**TASK**
Everything from the opening line of the records below up to and including the line containing "This high level" should be retyped exactly, minus the pictures.

**DATASET EXTRACT**

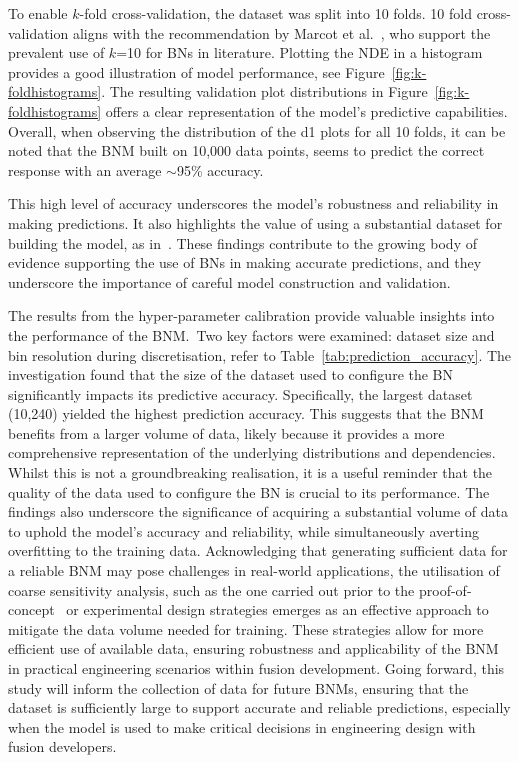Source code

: \documentclass[journal]{IEEEtran}
\begin{document}
To enable $k$-fold cross-validation, the dataset was split into 10 folds. 10 fold cross-validation aligns with the recommendation by Marcot et al.~\cite{Marcot2021}, who support the prevalent use of $k$=10 for BNs in literature. Plotting the NDE in a histogram provides a good illustration of model performance, see Figure~\ref{fig:k-foldhistograms}. The resulting validation plot distributions in Figure~\ref{fig:k-foldhistograms} offers a clear representation of the model's predictive capabilities. Overall, when observing the distribution of the d1 plots for all 10 folds, it can be noted that the BNM built on 10,000 data points, seems to predict the correct response with an average $\sim$95\% accuracy.

This high level of accuracy underscores the model's robustness and reliability in making predictions. It also highlights the value of using a substantial dataset for building the model, as in~\cite{Griffiths2024}. These findings contribute to the growing body of evidence supporting the use of BNs in making accurate predictions, and they underscore the importance of careful model construction and validation.

The results from the hyper-parameter calibration provide valuable insights into the performance of the BNM.~Two key factors were examined: dataset size and bin resolution during discretisation, refer to Table~\ref{tab:prediction_accuracy}. The investigation found that the size of the dataset used to configure the BN significantly impacts its predictive accuracy. Specifically, the largest dataset (10,240) yielded the highest prediction accuracy. This suggests that the BNM benefits from a larger volume of data, likely because it provides a more comprehensive representation of the underlying distributions and dependencies. Whilst this is not a groundbreaking realisation, it is a useful reminder that the quality of the data used to configure the BN is crucial to its performance. The findings also underscore the significance of acquiring a substantial volume of data to uphold the model's accuracy and reliability, while simultaneously averting overfitting to the training data. Acknowledging that generating sufficient data for a reliable BNM may pose challenges in real-world applications, the utilisation of coarse sensitivity analysis, such as the one carried out prior to the proof-of-concept~\cite{Griffiths2024,Hidalgo-Salaverri2023} or experimental design strategies emerges as an effective approach to mitigate the data volume needed for training. These strategies allow for more efficient use of available data, ensuring robustness and applicability of the BNM in practical engineering scenarios within fusion development. Going forward, this study will inform the collection of data for future BNMs, ensuring that the dataset is sufficiently large to support accurate and reliable predictions, especially when the model is used to make critical decisions in engineering design with fusion developers.
\end{document}
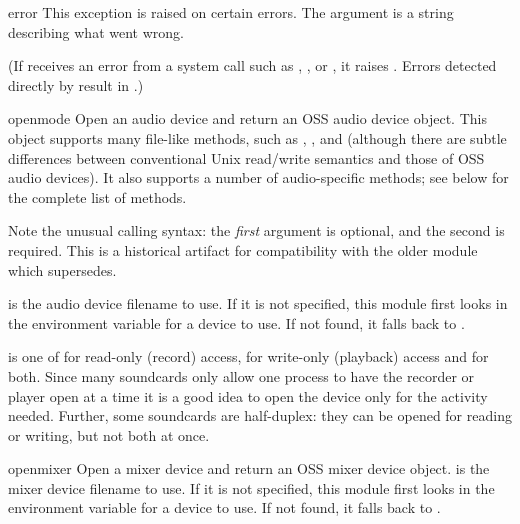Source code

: \begin{excdesc}{error}
This exception is raised on certain errors.  The argument is a string
describing what went wrong.

(If  receives an error from a system call such as
, , or , it
raises .  Errors detected directly by
 result in .)
\end{excdesc}

\begin{funcdesc}{open}{mode}
Open an audio device and return an OSS audio device object.  This
object supports many file-like methods, such as ,
, and  (although there are subtle
differences between conventional Unix read/write semantics and those of
OSS audio devices).  It also supports a number of audio-specific
methods; see below for the complete list of methods.

Note the unusual calling syntax: the \emph{first} argument is optional,
and the second is required.  This is a historical artifact for
compatibility with the older  module which
 supersedes.  %

 is the audio device filename to use.  If it is not
specified, this module first looks in the environment variable
 for a device to use.  If not found, it falls back to
.

 is one of  for read-only (record) access,
 for write-only (playback) access and  for both.
Since many soundcards only allow one process to have the recorder or
player open at a time it is a good idea to open the device only for the
activity needed.  Further, some soundcards are half-duplex: they can be
opened for reading or writing, but not both at once.
\end{funcdesc}

\begin{funcdesc}{openmixer}{}
Open a mixer device and return an OSS mixer device object.  
 is the mixer device filename to use.  If it is
not specified, this module first looks in the environment variable
 for a device to use.  If not found, it falls back to
.

\end{funcdesc}

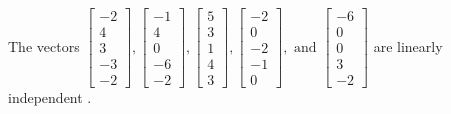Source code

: \begin{exercise}
\begin{exerciseStatement}
  \end{exerciseStatement}
  \begin{exerciseAnswer}
   The vectors \(\left[\begin{array}{r}
-2 \\
4 \\
3 \\
-3 \\
-2
\end{array}\right] , \left[\begin{array}{r}
-1 \\
4 \\
0 \\
-6 \\
-2
\end{array}\right] , \left[\begin{array}{r}
5 \\
3 \\
1 \\
4 \\
3
\end{array}\right] , \left[\begin{array}{r}
-2 \\
0 \\
-2 \\
-1 \\
0
\end{array}\right] , \text{ and } \left[\begin{array}{r}
-6 \\
0 \\
0 \\
3 \\
-2
\end{array}\right]\) are 
  	 linearly independent  .
  


  \end{exerciseAnswer}
\end{exercise}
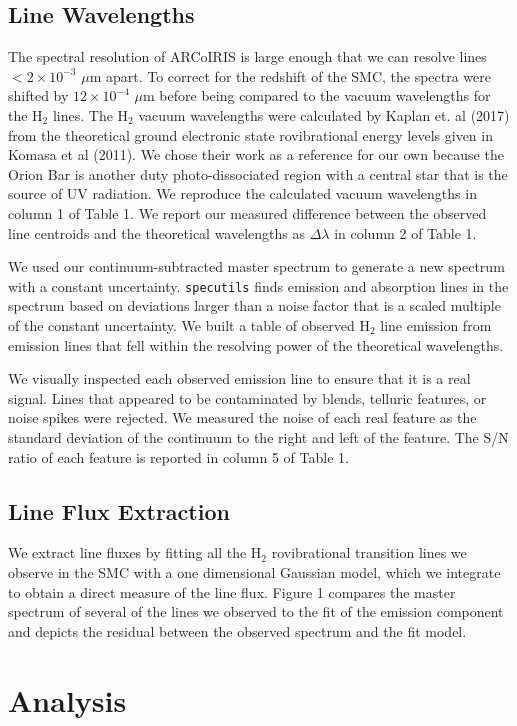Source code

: \documentclass[12pt, letterpaper]{book}
\begin{document}
\section{Line Wavelengths}
The spectral resolution of ARCoIRIS is large enough that we can resolve lines $< 2 \times 10^{-3}$ $\mu$m apart. To correct for the redshift of the SMC, the spectra were shifted by $12 \times 10^{-4}$ $\mu$m before being compared to the vacuum wavelengths for the H$_2$ lines. The H$_2$ vacuum wavelengths were calculated by Kaplan et. al (2017) from the theoretical ground electronic state rovibrational energy levels given in Komasa et al (2011). We chose their work as a reference for our own because the Orion Bar is another duty photo-dissociated region with a central star that is the source of UV radiation. We reproduce the calculated vacuum wavelengths in column 1 of Table 1. We report our measured difference between the observed line centroids and the theoretical wavelengths as $\Delta\lambda$ in column 2 of Table 1.

We used our continuum-subtracted master spectrum to generate a new spectrum with a constant uncertainty. \texttt{specutils} finds emission and absorption lines in the spectrum based on deviations larger than a noise factor that is a scaled multiple of the constant uncertainty. We built a table of observed H$_2$ line emission from emission lines that fell within the resolving power of the theoretical wavelengths.

We visually inspected each observed emission line to ensure that it is a real signal. Lines that appeared to be contaminated by blends, telluric features, or noise spikes were rejected. We measured the noise of each real feature as the standard deviation of the continuum to the right and left of the feature. The S/N ratio of each feature is reported in column 5 of Table 1.

\section{Line Flux Extraction}
We extract line fluxes by fitting all the H$_2$ rovibrational transition lines we observe in the SMC with a one dimensional Gaussian model, which we integrate to obtain a direct measure of the line flux. Figure 1 compares the master spectrum of several of the lines we observed to the fit of the emission component and depicts the residual between the observed spectrum and the fit model.

\chapter{Analysis}
\label{chapter:analysis}
\end{document}
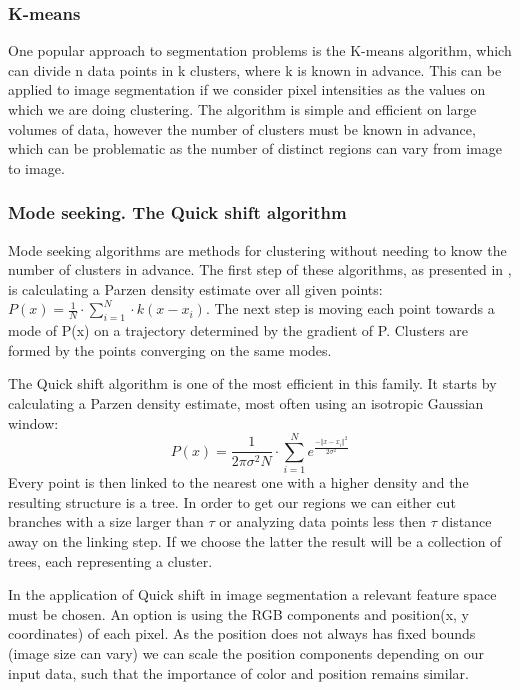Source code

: \documentclass[12pt]{report}
\begin{document}
	\subsubsection{K-means}
	One popular approach to segmentation problems is the K-means algorithm, which can divide n data points in k clusters, where k is known in advance. This can be applied to image segmentation if we consider pixel intensities as the values on which we are doing clustering. The algorithm is simple and efficient on large volumes of data\cite{image_segmentation_techniques}, however the number of clusters must be known in advance, which can be problematic as the number of distinct regions can vary from image to image.
	
	\subsubsection{Mode seeking. The Quick shift algorithm}
	Mode seeking algorithms are methods for clustering without needing to know the number of clusters in advance. The first step of these algorithms, as presented in \cite{mode_seeking}, is calculating a Parzen density estimate over all given points: \(P(x)=\frac{1}{N} \cdot \sum_{i=1}^{N} \cdot k(x-x_i)\). The next step is moving each point towards a mode of P(x) on a trajectory determined by the gradient of P. Clusters are formed by the points converging on the same modes.
	
	The Quick shift algorithm\cite{quickshift_gpu} is one of the most efficient in this family. It starts by calculating a Parzen density estimate, most often using an isotropic Gaussian window:
	\begin{equation}
	P(x) = \frac{1}{2 \pi \sigma^2 N} \cdot \sum_{i=1}^{N} e^\frac{-\Vert x - x_i \Vert^2}{2 \sigma^2}
	\end{equation}
	Every point is then linked to the nearest one with a higher density and the resulting structure is a tree. In order to get our regions we can either cut branches with a size larger than \(\tau\) or analyzing data points less then \(\tau\) distance away on the linking step. If we choose the latter the result will be a collection of trees, each representing a cluster.
	
	In the application of Quick shift in image segmentation a relevant feature space must be chosen. An option is using the RGB components and position(x, y coordinates) of each pixel. As the position does not always has fixed bounds (image size can vary) we can scale the position components depending on our input data, such that the importance of color and position remains similar\cite{quickshift_gpu}.
	
\end{document}
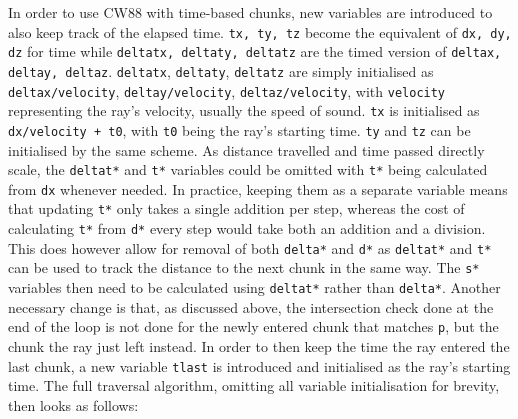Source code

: In order to use CW88 with time-based chunks,
new variables are introduced to also keep track of the elapsed time.
\verb|tx, ty, tz| become the equivalent of \verb|dx, dy, dz| for time
while \verb|deltatx, deltaty, deltatz| are the timed version of \verb|deltax, deltay, deltaz|.
\newline
\verb|deltatx|, \verb|deltaty|, \verb|deltatz| are simply initialised as \verb|deltax/velocity|, \verb|deltay/velocity|, \verb|deltaz/velocity|,
with \verb|velocity| representing the ray's velocity, usually the speed of sound.
\verb|tx| is initialised as \verb|dx/velocity + t0|, with \verb|t0| being the ray's starting time.
\verb|ty| and \verb|tz| can be initialised by the same scheme.
\newline
As distance travelled and time passed directly scale,
the \verb|deltat*| and \verb|t*| variables could be omitted with \verb|t*| being calculated from \verb|dx| whenever needed.
In practice, keeping them as a separate variable means that updating \verb|t*| only takes a single addition per step,
whereas the cost of calculating \verb|t*| from \verb|d*| every step would take both an addition and a division.
\newline
This does however allow for removal of both \verb|delta*| and \verb|d*|
as \verb|deltat*| and \verb|t*| can be used to track the distance to the next chunk in the same way.
The \verb|s*| variables then need to be calculated using \verb|deltat*| rather than \verb|delta*|.
\newline
Another necessary change is that, as discussed above,
the intersection check done at the end of the loop is not done for the newly entered chunk that matches \verb|p|,
but the chunk the ray just left instead.
In order to then keep the time the ray entered the last chunk,
a new variable \verb|tlast| is introduced and initialised as the ray's starting time.
\newline
The full traversal algorithm, omitting all variable initialisation for brevity, then looks as follows:

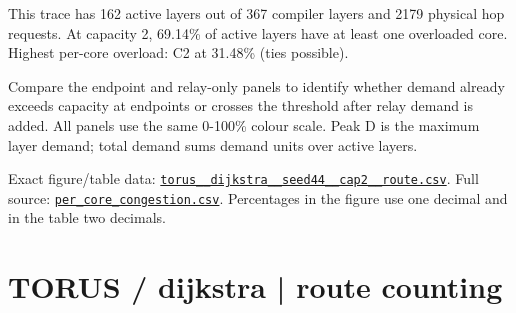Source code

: \documentclass[10pt,a4paper]{article}
\begin{document}
This trace has 162 active layers out of 367 compiler layers and 2179 physical hop requests. At capacity 2, 69.14\% of active layers have at least one overloaded core. Highest per-core overload: C2 at 31.48\% (ties possible).\par
Compare the endpoint and relay-only panels to identify whether demand already exceeds capacity at endpoints or crosses the threshold after relay demand is added. All panels use the same 0-100\% colour scale. Peak D is the maximum layer demand; total demand sums demand units over active layers.\par
Exact figure/table data: \href{\detokenize{file:///home/dhruv-pansuriya/Documents/BTP/Compiler-Driven-ACE/output/pdf/qaoa_methods_congestion/tables/torus__dijkstra__seed44__cap2__route.csv}}{\nolinkurl{torus__dijkstra__seed44__cap2__route.csv}}. Full source: \href{\detokenize{file:///home/dhruv-pansuriya/Documents/BTP/Compiler-Driven-ACE/results/qaoa_2seed_2026-10-26/congestion/per_core_congestion.csv}}{\nolinkurl{per_core_congestion.csv}}. Percentages in the figure use one decimal and in the table two decimals.\par
\clearpage
\section*{TORUS / dijkstra | route counting}
\end{document}
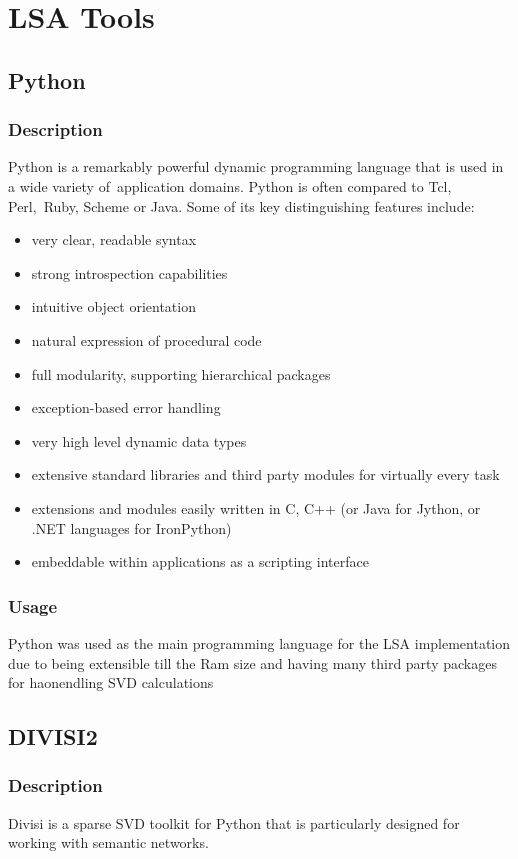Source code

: \section{LSA Tools}
\subsection{Python}
\subsubsection{Description}
Python is a remarkably powerful dynamic programming language that is used in a wide variety of application domains. Python is often compared to Tcl, Perl, Ruby, Scheme or Java. Some of its key distinguishing features include:
\begin{itemize}
\item very clear, readable syntax
\item strong introspection capabilities
\item intuitive object orientation
\item natural expression of procedural code
\item full modularity, supporting hierarchical packages
\item exception-based error handling
\item very high level dynamic data types
\item extensive standard libraries and third party modules for virtually every task
\item extensions and modules easily written in C, C++ (or Java for Jython, or .NET languages for IronPython)
\item embeddable within applications as a scripting interface
\end{itemize}
\subsubsection{Usage}
Python was used as the main programming language for the LSA implementation due to being extensible till the Ram size and having many third party packages for haonendling SVD calculations
\subsection{DIVISI2}
\subsubsection{Description}
Divisi is a sparse SVD toolkit for Python that is particularly designed for working with semantic networks.
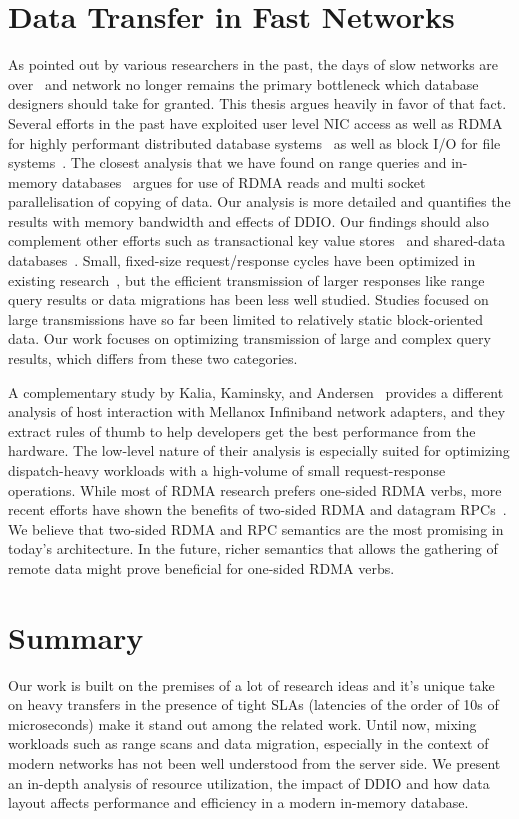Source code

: \section{Data Transfer in Fast Networks}
As pointed out by various researchers in the past, the days of slow networks are over~\cite{slow} 
and network no longer remains the primary bottleneck which database designers should take for granted.
This thesis argues heavily in favor of that fact. Several efforts in the past have exploited
user level NIC access as well as RDMA for highly performant distributed database systems~\cite{ramcloud,farm,farmtx,drtm,hyper}
as well as block I/O for file systems~\cite{rdmagfs}. The closest analysis that we have found on 
range queries and in-memory databases~\cite{zerocopyrangequery} argues for use of RDMA reads and 
multi socket parallelisation of copying of data. Our analysis is more detailed and quantifies the 
results with memory bandwidth and effects of DDIO.
Our findings should also complement other efforts such as transactional key value stores~\cite{deuteronomy} 
and shared-data databases~\cite{tell}. Small, fixed-size request/response cycles have been optimized in
existing research~\cite{farm,herd,mica,rdma,ramcloud}, but the efficient
transmission of larger responses like range query results or data
migrations has been less well studied. Studies focused on large transmissions
have so far been limited to relatively static block-oriented data.
Our work focuses on optimizing transmission of large and complex query
results, which differs from these two categories. 

A complementary study by Kalia, Kaminsky, and Andersen~\cite{rdma} provides a
different analysis of host interaction with Mellanox Infiniband network adapters,
and they extract rules of thumb to help developers get the best performance from the hardware.
The low-level nature of their analysis is especially suited for
optimizing dispatch-heavy workloads with a high-volume of small
request-response operations. While most of RDMA research prefers one-sided RDMA verbs, more recent efforts have shown 
the benefits of two-sided RDMA and datagram RPCs~\cite{fasst}. We believe that 
two-sided RDMA and RPC semantics are the most promising in today's architecture. In the future, 
richer semantics that allows the gathering of remote data might prove beneficial for one-sided RDMA verbs.


\section{Summary}
Our work is built on the premises of a lot of research ideas and it's unique take on
heavy transfers in the presence of tight SLAs (latencies of the order of 10s of microseconds)
make it stand out among the related work. Until now, mixing workloads such as range scans 
and data migration, especially in the context of modern networks has not been well
 understood from the server side. We present an in-depth analysis of resource utilization, 
 the impact of DDIO and how data layout affects performance and efficiency in a modern 
 in-memory database.
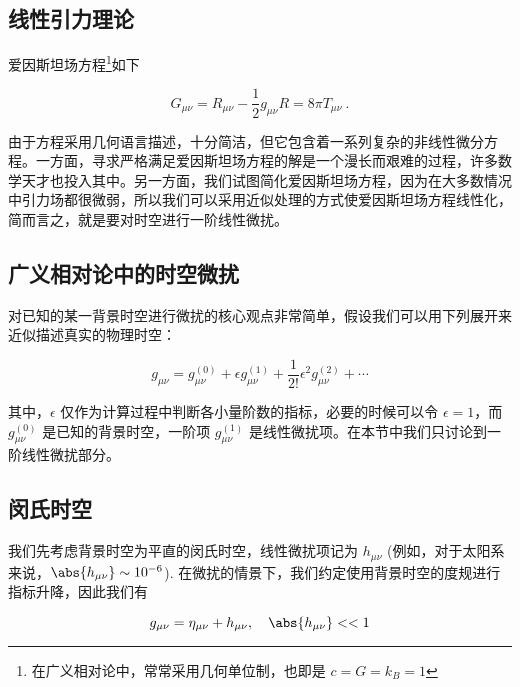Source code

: 
\begin{issues}
\issueMissDepend
\issueDraft
\end{issues}



\subsection{线性引力理论}
爱因斯坦场方程\footnote{在广义相对论中，常常采用几何单位制，也即是 $c=G=k_B=1$}如下

\begin{equation}\label{eq_LinGra_2}
G_{\mu \nu} = R_{\mu \nu} - \frac{1}{2}g_{\mu\nu}R = 8\pi T_{\mu\nu}~.
\end{equation}

由于方程采用几何语言描述，十分简洁，但它包含着一系列复杂的非线性微分方程。一方面，寻求严格满足爱因斯坦场方程的解是一个漫长而艰难的过程，许多数学天才也投入其中。另一方面，我们试图简化爱因斯坦场方程，因为在大多数情况中引力场都很微弱，所以我们可以采用近似处理的方式使爱因斯坦场方程线性化，简而言之，就是要对时空进行一阶线性微扰。


\subsection{广义相对论中的时空微扰}

对已知的某一背景时空进行微扰的核心观点非常简单，假设我们可以用下列展开来近似描述真实的物理时空：

\begin{equation}
g_{\mu\nu}=g^{(0)}_{\mu\nu} + \epsilon g^{(1)}_{\mu\nu} + \frac{1}{2!}\epsilon^2 g^{(2)}_{\mu\nu}+\cdots
\end{equation}

其中，$\epsilon $ 仅作为计算过程中判断各小量阶数的指标，必要的时候可以令 $\epsilon = 1 $，而 $g^{(0)}_{\mu\nu} $ 是已知的背景时空，一阶项 $g^{(1)}_{\mu\nu}$ 是线性微扰项。在本节中我们只讨论到一阶线性微扰部分。


\subsection{闵氏时空}

我们先考虑背景时空为平直的闵氏时空，线性微扰项记为 $h_{\mu\nu}$ (例如，对于太阳系来说，$\abs{h_{\mu\nu}} \sim 10^{-6}$). 在微扰的情景下，我们约定使用背景时空的度规进行指标升降，因此我们有

\begin{equation}
g_{\mu\nu} = \eta_{\mu\nu} + h_{\mu\nu}, \quad \abs{h_{\mu\nu}}<<1 
\end{equation}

**RESPONSE BELOW**
Source code

: \documentclass[journal]{IEEEtran}
\begin{document}
To enable $k$-fold cross-validation, the dataset was split into 10 folds. 10 fold cross-validation aligns with the recommendation by Marcot et al.~\cite{Marcot2021}, who support the prevalent use of $k$=10 for BNs in literature. Plotting the NDE in a histogram provides a good illustration of model performance, see Figure~\ref{fig:k-foldhistograms}. The resulting validation plot distributions in Figure~\ref{fig:k-foldhistograms} offers a clear representation of the model's predictive capabilities. Overall, when observing the distribution of the d1 plots for all 10 folds, it can be noted that the BNM built on 10,000 data points, seems to predict the correct response with an average $\sim$95\% accuracy.

This high level of accuracy underscores the model's robustness and reliability in making predictions. It also highlights the value of using a substantial dataset for building the model, as in~\cite{Griffiths2024}. These findings contribute to the growing body of evidence supporting the use of BNs in making accurate predictions, and they underscore the importance of careful model construction and validation.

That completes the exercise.